# Suddenly Slow and sluggish mouse



## GorillazFAN06

I have a Logitech G9 gaming mouse and it has suddenly become slow and sluggish. I know about all the SetPoint sensitivity settings and had them all exactly where I wanted them and never touched a thing once I got them there. I played very well in FPS games due to my perfect sensitivity I had set. All of the sudden the mouse is very inaccurate, when I try to drag the cursor over a small icon for example, I will either overshoot it or undershoot it. The cursor makes predictable movements when I am trying to move it slightly. I have to drag and drag my mouse it seems to get the cursor to move in whatever direction I want it to. This problem happened a few years back on an old computer and the only way I was able to solve it was to get a whole other system. What could be the cause of this sudden slowdown? It just happened overnight, maybe something to do with installed updates by windows? I can't play games accurately or even click icons accurately and It's going to start driving me insane again, this is like a reoccurring nightmare. The only recently installed items I can think of were Utorrent (Removed now), an HP Blu ray player (Removed), and some windows update that made changes to "Windows LIVE" software. I really need some help I have reinstalled my mouse drivers and tried to use the basic windows mouse settings but they still feel laggy as well. HELP!


----------



## GorillazFAN06

Bumps


----------



## Dr. wOrM

You should try to uninstall the drivers again VIA Driversweeper. 
http://downloads.guru3d.com/Guru3D---Driver-Sweeper-(Setup)_d1655.html
Then reinstall the newest drivers.
If that doesn't work. I would rollback the windows updates, or, if you have system restore use that and restore the pc to the most recent date. I personally have windows auto updates disabled, and never experience any 'strange' problems anymore.
Good luck mate!


----------



## GorillazFAN06

Dr. wOrM said:


> You should try to uninstall the drivers again VIA Driversweeper.
> http://downloads.guru3d.com/Guru3D---Driver-Sweeper-(Setup)_d1655.html
> Then reinstall the newest drivers.
> If that doesn't work. I would rollback the windows updates, or, if you have system restore use that and restore the pc to the most recent date. I personally have windows auto updates disabled, and never experience any 'strange' problems anymore.
> Good luck mate!


ok ill try that, if it doesnt work ill prolly reinstall my os.

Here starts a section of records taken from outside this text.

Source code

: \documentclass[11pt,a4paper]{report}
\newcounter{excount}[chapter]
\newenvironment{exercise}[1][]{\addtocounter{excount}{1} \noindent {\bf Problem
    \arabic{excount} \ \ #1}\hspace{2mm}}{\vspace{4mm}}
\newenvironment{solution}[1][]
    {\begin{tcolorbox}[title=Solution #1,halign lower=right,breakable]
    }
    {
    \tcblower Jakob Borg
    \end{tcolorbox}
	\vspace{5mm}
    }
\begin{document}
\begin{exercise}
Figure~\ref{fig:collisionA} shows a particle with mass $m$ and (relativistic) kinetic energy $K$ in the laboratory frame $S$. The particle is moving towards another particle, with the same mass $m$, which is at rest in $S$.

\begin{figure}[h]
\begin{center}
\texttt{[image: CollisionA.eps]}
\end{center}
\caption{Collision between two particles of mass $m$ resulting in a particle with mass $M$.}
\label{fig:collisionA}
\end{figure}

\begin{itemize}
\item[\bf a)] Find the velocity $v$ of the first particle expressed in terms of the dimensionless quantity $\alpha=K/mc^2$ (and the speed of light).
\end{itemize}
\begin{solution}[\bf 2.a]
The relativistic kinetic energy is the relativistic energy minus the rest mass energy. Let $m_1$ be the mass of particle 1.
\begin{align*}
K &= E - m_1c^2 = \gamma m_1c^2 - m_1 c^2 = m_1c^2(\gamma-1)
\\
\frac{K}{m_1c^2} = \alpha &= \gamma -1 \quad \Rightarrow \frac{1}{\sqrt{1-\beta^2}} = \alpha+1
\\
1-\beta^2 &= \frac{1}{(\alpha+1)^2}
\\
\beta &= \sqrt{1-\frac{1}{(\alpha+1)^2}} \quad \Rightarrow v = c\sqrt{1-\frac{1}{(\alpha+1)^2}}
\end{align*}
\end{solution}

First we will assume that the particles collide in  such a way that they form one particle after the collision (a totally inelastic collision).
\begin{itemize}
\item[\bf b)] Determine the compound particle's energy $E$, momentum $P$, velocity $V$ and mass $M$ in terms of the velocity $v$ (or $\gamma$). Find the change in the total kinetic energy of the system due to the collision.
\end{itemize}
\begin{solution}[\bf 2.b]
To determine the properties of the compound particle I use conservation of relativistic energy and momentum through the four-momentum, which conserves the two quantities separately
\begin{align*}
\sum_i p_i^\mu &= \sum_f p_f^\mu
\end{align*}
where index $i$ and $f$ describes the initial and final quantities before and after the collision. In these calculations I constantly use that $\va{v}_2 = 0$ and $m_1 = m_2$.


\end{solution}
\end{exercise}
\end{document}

Well the driversweeper doesn't do anything and crashes, my driver reinstall did nothing.


----------



## Dr. wOrM

hmmm... did you try system restore?? did you try rolling back or uninstalling the most recent windows updates? Im sorry i dont really know how to do this, so ull have to figure it out :tongue: 

I hope u dont have to reinstall the OS, but if you do good luck. The only other thing i would try, which is kindof a hassle is figuring out what brand and model your motherboard is via CPUID found here ---> CPUID . and try installing the latest drivers from the mobo's manufacture's website. I'm sorry im not much help. maybe the bump will get a moderators attention. 

good luck. :smile:


----------



## Tyree

GorillazFAN06 said:


> The only recently installed items I can think of were Utorrent (Removed now)


Anything from a Torrent download is subject for suspicion. My first guess would be malware or some other type of unwanted intrusion.
Revo Uninstaller is the most thorough uninstaller that I have found.
I would run Malwarebytes from Safe Mode and do a good general cleaning.


----------



## GorillazFAN06

Tyree said:


> Anything from a Torrent download is subject for suspicion. My first guess would be malware or some other type of unwanted intrusion.
> Revo Uninstaller is the most thorough uninstaller that I have found.
> I would run Malwarebytes from Safe Mode and do a good general cleaning.


Sounds like a good idea. I do have a Microsoft 2007 torrent download that I use quite frequently, I hope that isnt possibly the cause, even though I've had it forever and my mouse problem is quite recent.


----------



## GorillazFAN06

I ran a quick scan with malware bytes and found a trojan to my suprise. Malware bytes said it was removed but this didn't seem to solve my mouse issue. I am running a full scan as we speak to see if anything else turns up.


----------



## belladonnak

Hey good information guys ......


----------



## GorillazFAN06

belladonnak said:


> Hey good information guys ......


Thx for the pointless post with too many periods ......................................................................................................................................


----------



## GorillazFAN06

I've reinstalled my OS and it feels the same! Help!


----------



## dai

i just had the same problem in win7 64x sp1 with logitech

spent 2 weeks failed to find the cause

switched over to 32bit which was not a problem both installed

problem appears to have stayed with 64x

no problem in 32x but i don't have sp1 installed on 32x

i just rebuilt the computer made no difference

i did find newer driver at logitech to what i had installed but they did not help


----------



## shotgn

Right click your desktop and go to personalize

Then on the left click mouse pointers

Then click the pointer options tab.......How do you have it set?

I have win7 64x with a G9x....I only use setpoint software when I game. Then it defaults back to windows setting when I close it.


----------